Seeing their cities being polluted and grid-locked by the rapid increase of the fossil-fueled vehicle, Car Free Day (CFD) was launched on September 22nd, 1999 with 165 cities in France, Italy and Switzerland taking part. The purpose of the initiative was to "open" the streets of the city to view alternative and more sustainable modes of transportation other than the fossil-fueled car.

Building on that initial day in 1999, the European Union’s (EU) has seen participation in Car Free Day grow to over 33 countries and 1000 cities by 2001. On September 22nd, 2001, Toronto became the first Canadian and North American city to host and stage a Car Free Day. Projections for September 2002 already have numbers eclipsing last years in terms of countries and cities.

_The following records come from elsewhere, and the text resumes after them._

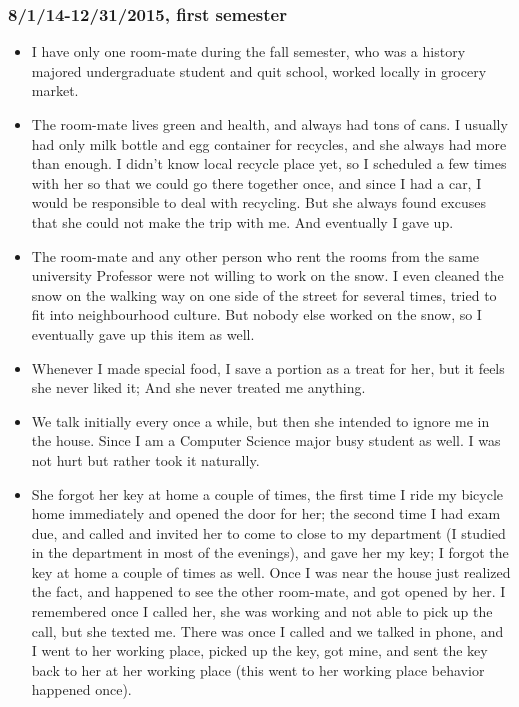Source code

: \documentclass[9pt,b5paper]{article}
\begin{document}
\subsubsection{8/1/14-12/31/2015, first semester}
\label{sec-2-3-1}
\begin{itemize}
\item I have only one room-mate during the fall semester, who was a history majored undergraduate student and quit school, worked locally in grocery market.
\item The room-mate lives green and health, and always had tons of cans. I usually had only milk bottle and egg container for recycles, and she always had more than enough. I didn't know local recycle place yet, so I scheduled a few times with her so that we could go there together once, and since I had a car, I would be responsible to deal with recycling. But she always found excuses that she could not make the trip with me. And eventually I gave up.
\item The room-mate and any other person who rent the rooms from the same university Professor were not willing to work on the snow. I even cleaned the snow on the walking way on one side of the street for several times, tried to fit into neighbourhood culture. But nobody else worked on the snow, so I eventually gave up this item as well.
\item Whenever I made special food, I save a portion as a treat for her, but it feels she never liked it; And she never treated me anything.
\item We talk initially every once a while, but then she intended to ignore me in the house. Since I am a Computer Science major busy student as well. I was not hurt but rather took it naturally.
\item She forgot her key at home a couple of times, the first time I ride my bicycle home immediately and opened the door for her; the second time I had exam due, and called and invited her to come to close to my department (I studied in the department in most of the evenings), and gave her my key; I forgot the key at home a couple of times as well. Once I was near the house just realized the fact, and happened to see the other room-mate, and got opened by her. I remembered once I called her, she was working and not able to pick up the call, but she texted me. There was once I called and we talked in phone, and I went to her working place, picked up the key, got mine, and sent the key back to her at her working place (this went to her working place behavior happened once). 

\end{itemize}
\end{document}
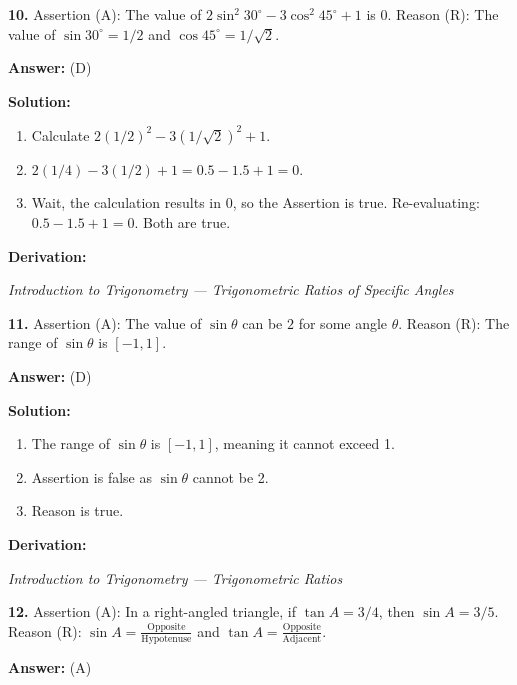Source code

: \documentclass[12pt,a4paper]{exam}
\newcommand{\fitmath}[1]{%
  \sbox{\schmathbox}{$\displaystyle #1$}%
  \ifdim\wd\schmathbox>\linewidth
    \resizebox{\linewidth}{!}{\usebox{\schmathbox}}%
  \else
    \usebox{\schmathbox}%
  \fi}
\begin{document}
\begin{questions}
\question \textbf{10.} Assertion (A): The value of $2 \sin^2 30^\circ - 3 \cos^2 45^\circ + 1$ is $0$. 
Reason (R): The value of $\sin 30^\circ = 1/2$ and $\cos 45^\circ = 1/\sqrt{2}$.

\textbf{Answer:}
(D)

\textbf{Solution:}
\begin{enumerate}
  \item Calculate $2(1/2)^2 - 3(1/\sqrt{2})^2 + 1$.
  \item $2(1/4) - 3(1/2) + 1 = 0.5 - 1.5 + 1 = 0$.
  \item Wait, the calculation results in 0, so the Assertion is true. Re-evaluating: $0.5 - 1.5 + 1 = 0$. Both are true.
\end{enumerate}
\textbf{Derivation:}
\begin{center}
\fitmath{2(\frac{1}{4}) - 3(\frac{1}{2}) + 1 = \frac{1}{2} - \frac{3}{2} + 1 = -1 + 1 = 0}
\end{center}
\hfill \textit{Introduction to Trigonometry — Trigonometric Ratios of Specific Angles}
\vspace{0.3cm}

\question \textbf{11.} Assertion (A): The value of $\sin \theta$ can be $2$ for some angle $\theta$. 
Reason (R): The range of $\sin \theta$ is $[-1, 1]$.

\textbf{Answer:}
(D)

\textbf{Solution:}
\begin{enumerate}
  \item The range of $\sin \theta$ is $[-1, 1]$, meaning it cannot exceed 1.
  \item Assertion is false as $\sin \theta$ cannot be 2.
  \item Reason is true.
\end{enumerate}
\textbf{Derivation:}
\begin{center}
\fitmath{-1 \le \sin \theta \le 1}
\end{center}
\hfill \textit{Introduction to Trigonometry — Trigonometric Ratios}
\vspace{0.3cm}

\question \textbf{12.} Assertion (A): In a right-angled triangle, if $\tan A = 3/4$, then $\sin A = 3/5$. 
Reason (R): $\sin A = \frac{\text{Opposite}}{\text{Hypotenuse}}$ and $\tan A = \frac{\text{Opposite}}{\text{Adjacent}}$.

\textbf{Answer:}
(A)


\end{questions}
\end{document}
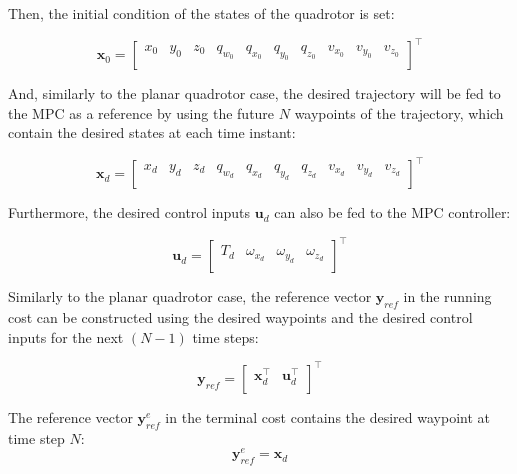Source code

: \documentclass{thesisreport}
\begin{document}
Then, the initial condition of the states of the quadrotor is set:

\begin{equation}
	\bm{x}_0 = \begin{bmatrix}
		x_0 & y_0 & z_0 & q_{w_0} & q_{x_0} & q_{y_0} & q_{z_0} & v_{x_0} & v_{y_0} & v_{z_0}\\
	\end{bmatrix}^{\intercal}
\end{equation}

And, similarly to the planar quadrotor case, the desired trajectory will be fed to the MPC as a reference by using the future $N$ waypoints of the trajectory, which contain the desired states at each time instant:

\begin{equation}
	\bm{x}_d = \begin{bmatrix}
		x_d & y_d & z_d & q_{w_d} & q_{x_d} & q_{y_d} & q_{z_d} & v_{x_d} & v_{y_d} & v_{z_d}\\
	\end{bmatrix}^{\intercal}
\end{equation}







Furthermore, the desired control inputs $\bm{u}_d$ can also be fed to the MPC controller:


\begin{equation}
	\bm{u}_d = \begin{bmatrix}
		T_d & \omega_{x_d} & \omega_{y_d} & \omega_{z_d} \\
	\end{bmatrix}^{\intercal}
\end{equation}

 Similarly to the planar quadrotor case, the reference vector $\bm{y}_{ref}$ in the running cost can be constructed using the desired waypoints and the desired control inputs for the next $(N-1)$ time steps:

\begin{equation}
	\bm{y}_{ref} = \begin{bmatrix}
		\bm{x}_d^{\intercal} & \bm{u}_d^{\intercal} \\
	\end{bmatrix}^{\intercal}
\end{equation}

The reference vector $\bm{y}_{ref}^e$ in the terminal cost contains the desired waypoint at time step $N$:
\begin{equation}
	\bm{y}_{ref}^e = \bm{x}_d
\end{equation}
\end{document}
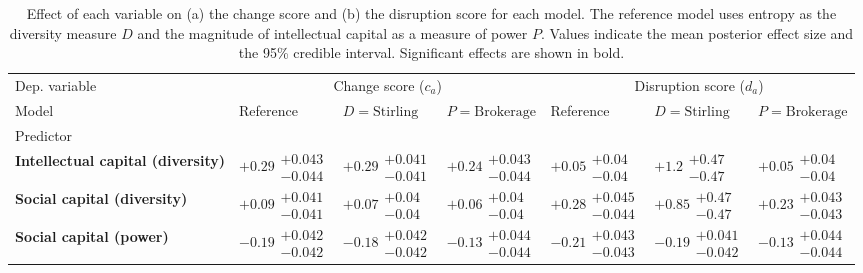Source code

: \begin{table}[H]
\caption{Effect of each variable on (a) the change score and (b) the disruption score for each model. The reference model uses entropy as the diversity measure $D$ and the magnitude of intellectual capital as a measure of power $P$. Values indicate the mean posterior effect size and the 95\% credible interval. Significant effects are shown in bold.}
\label{table:summary_change_disruption}
\renewcommand{\arraystretch}{2}\fontsize{6}{7}\selectfont\begin{tabular}{lllllll}
\toprule
Dep. variable & \multicolumn{3}{c}{Change score ($c_a$)} & \multicolumn{3}{c}{Disruption score ($d_a$)} \\
Model & Reference & $D=\text{Stirling}$ & $P=\text{Brokerage}$ & Reference & $D=\text{Stirling}$ & $P=\text{Brokerage}$ \\
Predictor &  &  &  &  &  &  \\
\midrule
\textbf{Intellectual capital (diversity)} & $\bm{+0.29}\substack{+0.043 \\ -0.044}$ & $\bm{+0.29}\substack{+0.041 \\ -0.041}$ & $\bm{+0.24}\substack{+0.043 \\ -0.044}$ & $\bm{+0.05}\substack{+0.04 \\ -0.04}$ & $\bm{+1.2}\substack{+0.47 \\ -0.47}$ & $\bm{+0.05}\substack{+0.04 \\ -0.04}$ \\
\textbf{Social capital (diversity)} & $\bm{+0.09}\substack{+0.041 \\ -0.041}$ & $\bm{+0.07}\substack{+0.04 \\ -0.04}$ & $\bm{+0.06}\substack{+0.04 \\ -0.04}$ & $\bm{+0.28}\substack{+0.045 \\ -0.044}$ & $\bm{+0.85}\substack{+0.47 \\ -0.47}$ & $\bm{+0.23}\substack{+0.043 \\ -0.043}$ \\
\textbf{Social capital (power)} & $\bm{-0.19}\substack{+0.042 \\ -0.042}$ & $\bm{-0.18}\substack{+0.042 \\ -0.042}$ & $\bm{-0.13}\substack{+0.044 \\ -0.044}$ & $\bm{-0.21}\substack{+0.043 \\ -0.043}$ & $\bm{-0.19}\substack{+0.041 \\ -0.042}$ & $\bm{-0.13}\substack{+0.044 \\ -0.044}$ \\

\end{tabular}
\end{table}
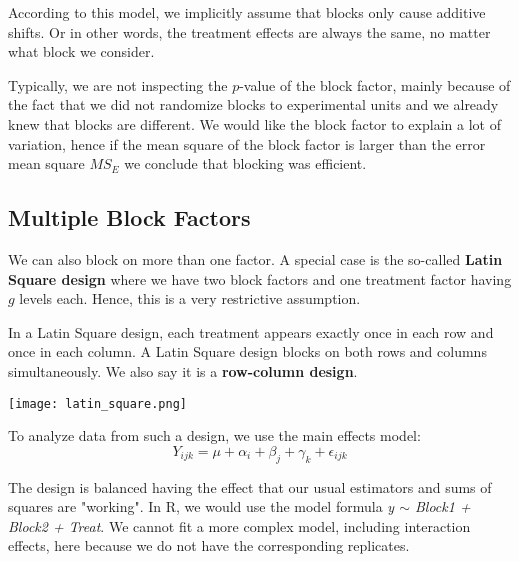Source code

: According to this model, we implicitly assume that blocks only cause additive shifts. Or in other words, the treatment effects are always the same, no matter what block we consider.\medskip

Typically, we are not inspecting the $p$-value of the block factor, mainly because of the fact that we did not randomize blocks to experimental units and we already knew that blocks are different. We would like the block factor to explain a lot of variation, hence if the mean square of the block factor is larger than the error mean square $MS_E$ we conclude that blocking was efficient.


\subsection{Multiple Block Factors}

We can also block on more than one factor. A special case is the so-called \textbf{Latin Square design} where we have two block factors and one treatment factor having $g$ levels each. Hence, this is a very restrictive assumption. \medskip

In a Latin Square design, each treatment appears exactly once in each row and once in each column. A Latin Square design blocks on both rows and columns simultaneously. We also say it is a \textbf{row-column design}.
\begin{center}
	\texttt{[image: latin\_square.png]}
\end{center}

To analyze data from such a design, we use the main effects model:
$$Y_{ijk} = \mu + \alpha_i + \beta_j + \gamma_k + \epsilon_{ijk}$$

The design is balanced having the effect that our usual estimators and sums of squares are "working". In R, we would use the model formula \textit{y $\sim$ Block1 + Block2 + Treat}. We cannot fit a more complex model, including interaction effects, here because we do not have the corresponding replicates.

Obviously seeing the acceptance of Car Free Day by its citizens, The European Union has expanded the initiative to an entire week called European Mobility Week. Running the third week of September, European Mobility Week will be an opportunity to educate Europeans on alternative and sustainable transportation programs focussing on public transit, cycling and responsible car use.

In Canada in 2002, Car Free Day activities remain more modest. Toronto again will stage Car Free Day activities on September 22nd. Other communities, such as Victoria, Montreal, Hamilton, Ottawa and Halifax have dabbled with various car free day activities. The key now is to increase the number of cities participating in Car Free Day in Canada, to gather political and financial support from all levels of government and implement, and coordinate a "top-down", nation-wide approach to Car Free Day.

With more than 17 million vehicles travelling on Canadian roads, and each one pumping out three times its weight in carbon dioxide every year, automobiles continue to be the largest contributor to smog and air pollution in our urban centres. The Auditor-General’s report of 2000 stated that over 5500 Canadians will die every year from poor air quality in our cities. Do we really expect these numbers to decrease in the short term? Add in the resistance that the provincial governments of Alberta, Ontario and Nova Scotia are making regarding the Kyoto Protocol, and we have a political stalemate that could go on for years.

In Canada, Car Free Day has been able to establish a toehold. While the federal government continues to procrastinate on "large-scale" international initiatives such as Kyoto, increased support of Car Free Day would allow them to proactively deal with the issues at street level and continue to educate Canadians on the environmental and health problems associated with the fossil-fueled car.

Car Free Day - with a possible Car Free Week in the future - is an opportunity to highlight and promote sustainable transportation initiatives that will focus on alternatives to the single-car, single-passenger usage that is polluting and grid-locking our cities.